The Minbij victory by the PYD's fighters exacerbated Turkish and rebel fears that they would push further west to create a Kurdish entity along most of the Turkish border.
Turkish Foreign Minister Mevlut Cavusoglu said the PYD's armed wing, the People's Protection Units (YPG), will only be targeted if it remains on the western side of the Euphrates River, CNN Turk reported.
However, PYD co-chair Ayse Abdullah reported Turkish strikes and military moves near Kobane, a symbolic city east of the river on the Turkish border. Also, rebels have started an attack on YPG-held town near Aleppo, Kurdish sources said.
“We want to make clear that we find these clashes ... unacceptable and they are a source of deep concern,” Pentagon spokesman Peter Cook said of fighting in areas with no Islamic State presence.
"The United States was not involved in these activities, they were not coordinated with US forces, and we do not support them," Cook added in a statement. He urged de-escalation and talks, warning the fighting could give Islamic State a chance to counter strike.
The Islamic State-affiliated Aamaq news agency said Monday the group had taken two villages near Minbij, apparently capitalizing on the situation.
The US has supported the Kurdish forces in northern Syria since 2014 as part of Washington's search for ground troops to fight Islamic State. They have driven the extremist group from most of the Syrian side of the Turkish border.

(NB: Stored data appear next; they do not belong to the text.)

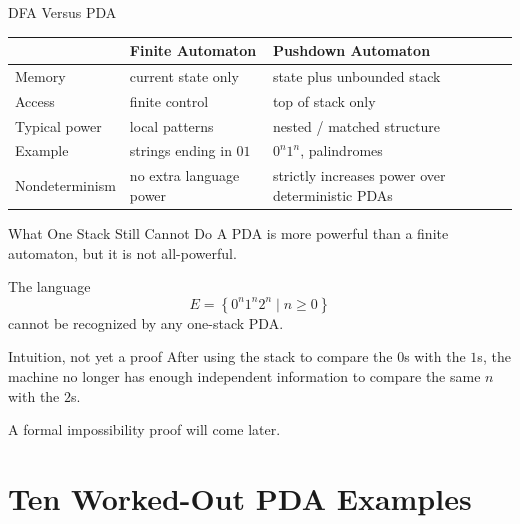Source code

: \documentclass[aspectratio=169,10pt]{beamer}
\newcommand{\lang}[1]{\left\{#1\right\}}
\begin{document}
\begin{frame}{DFA Versus PDA}
\centering
\renewcommand{\arraystretch}{1.35}
\begin{tabular}{p{}p{}p{}}
\toprule
& \textbf{Finite Automaton} & \textbf{Pushdown Automaton}\\
\midrule
Memory & current state only & state plus unbounded stack\\
Access & finite control & top of stack only\\
Typical power & local patterns & nested / matched structure\\
Example & strings ending in $01$ & $0^n1^n$, palindromes\\
Nondeterminism & no extra language power & strictly increases power over deterministic PDAs\\
\bottomrule
\end{tabular}
\end{frame}

\begin{frame}{What One Stack Still Cannot Do}
A PDA is more powerful than a finite automaton, but it is not all-powerful.

\vspace{0.8em}
The language
\[
E=\lang{0^n1^n2^n\mid n\ge0}
\]
cannot be recognized by any one-stack PDA.

\vspace{0.8em}
\begin{alertblock}{Intuition, not yet a proof}
After using the stack to compare the $0$s with the $1$s, the machine no longer has enough independent information to compare the same $n$ with the $2$s.
\end{alertblock}

A formal impossibility proof will come later.
\end{frame}


\section{Ten Worked-Out PDA Examples}
\end{document}
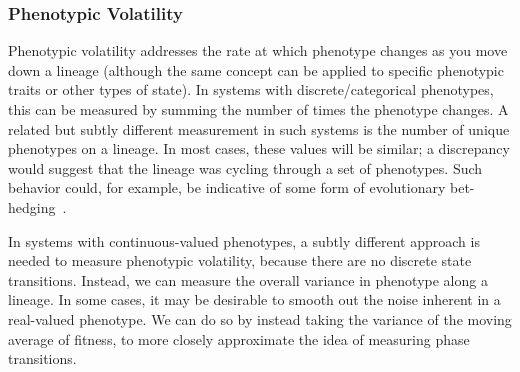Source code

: \documentclass[letterpaper]{article}
\begin{document}
\subsubsection{Phenotypic Volatility}

Phenotypic volatility addresses the rate at which phenotype changes as you move down a lineage (although the same concept can be applied to specific phenotypic traits or other types of state). In systems with discrete/categorical phenotypes, this can be measured by summing the number of times the phenotype changes. A related but subtly different measurement in such systems is the number of unique phenotypes on a lineage. In most cases, these values will be similar; a discrepancy
would suggest that the lineage was %
cycling through a set of
phenotypes. Such behavior could, for example, be indicative of some form of evolutionary bet-hedging~\citep{beaumont2009experimental}. %

In systems with continuous-valued phenotypes, a subtly different approach is needed to measure phenotypic volatility, because there are no discrete state transitions. Instead, we can measure the overall variance in phenotype along a lineage. In some cases, it may be desirable to smooth out the noise inherent in a real-valued phenotype. We can do so by instead taking the variance of the moving average of fitness, to more closely approximate the idea of measuring phase transitions.

\end{document}
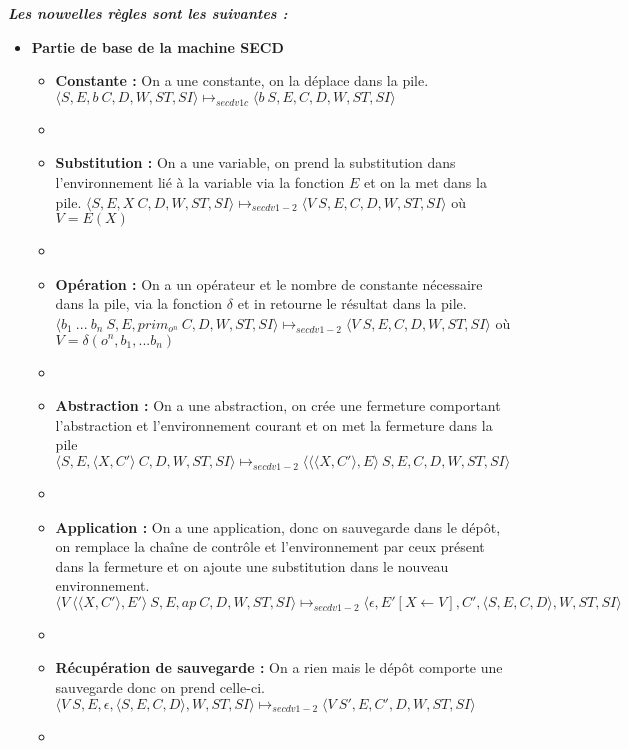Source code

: \documentclass[10pt,a4paper]{report}
\begin{document}
\textbf{\textit{Les nouvelles règles sont les suivantes :}}
\smallbreak
\begin{itemize}
\item[] \textbf{Partie de base de la machine SECD}
  \begin{itemize}
  \item[] \textbf{Constante :} On a une constante, on la déplace dans la pile. 
    \smallbreak
    $\langle S,E,b~C,D,W,ST,SI\rangle 
    \longmapsto_{secdv1c} 
    \langle b~S,E,C,D,W,ST,SI\rangle$
  \item[]
    
  \item[] \textbf{Substitution :} On a une variable, on prend la substitution dans l'environnement lié à la variable via la fonction $E$ et on la met dans la pile.  
    \smallbreak 
    $\langle S,E,X~C,D,W,ST,SI\rangle 
    \longmapsto_{secdv1-2} 
    \langle V~S,E,C,D,W,ST,SI\rangle$ 
    où $V = E(X)$
  \item[]
    
  \item[] \textbf{Opération :} On a un opérateur et le nombre de constante nécessaire dans la pile, via la fonction $\delta$ et in retourne le résultat dans la pile. 
    \smallbreak
    $\langle b_{1}~...~b_{n}~S,E,prim_{o^{n}}~C,D,W,ST,SI\rangle 
    \longmapsto_{secdv1-2} 
    \langle V~S,E,C,D,W,ST,SI\rangle$ 
    où $V = \delta(o^{n},b_1,...b_{n})$
  \item[]
    
  \item[] \textbf{Abstraction :} On a une abstraction, on crée une fermeture comportant l'abstraction et l'environnement courant et on met la fermeture dans la pile
    \smallbreak
    $\langle S,E,\langle X,C'\rangle~C,D,W,ST,SI\rangle 
    \longmapsto_{secdv1-2} 
    \langle\langle\langle X,C'\rangle,E\rangle~S,E,C,D,W,ST,SI\rangle$
  \item[]
    
  \item[] \textbf{Application :} On a une application, donc on sauvegarde dans le dépôt, on remplace la chaîne de contrôle et l'environnement par ceux présent dans la fermeture et on ajoute une substitution dans le nouveau environnement.
    \smallbreak
    $\langle V~\langle\langle X,C'\rangle,E'\rangle~S,E,ap~C,D,W,ST,SI\rangle 
    \longmapsto_{secdv1-2} 
    \langle\epsilon,E'[X \leftarrow V],C',\langle S,E,C,D\rangle,W,ST,SI\rangle$
  \item[]
    
  \item[] \textbf{Récupération de sauvegarde :} On a rien mais le dépôt comporte une sauvegarde donc on prend celle-ci.
    \smallbreak
    $\langle V~S,E,\epsilon,\langle S,E,C,D\rangle,W,ST,SI\rangle 
    \longmapsto_{secdv1-2} 
    \langle V~S',E,C',D,W,ST,SI\rangle$
  \item[]
    

\end{itemize}
\end{itemize}
\end{document}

While the US has said it won't back the Kurds in areas west of the Euphrates, data from the US-led coalition shows continued airstrikes against Islamic State in the Minbij area.
The US sees Islamic State as the focus of its strategy in Syria, where multiple wars are ongoing, including the main conflict between the government of President Bashar al-Assad and various rebel factions, among them hardline Islamist groups.
For much of the war, Turkey was focused on backing rebels fighting al-Assad, but is increasingly trying to ensure Kurdish gains are curtailed.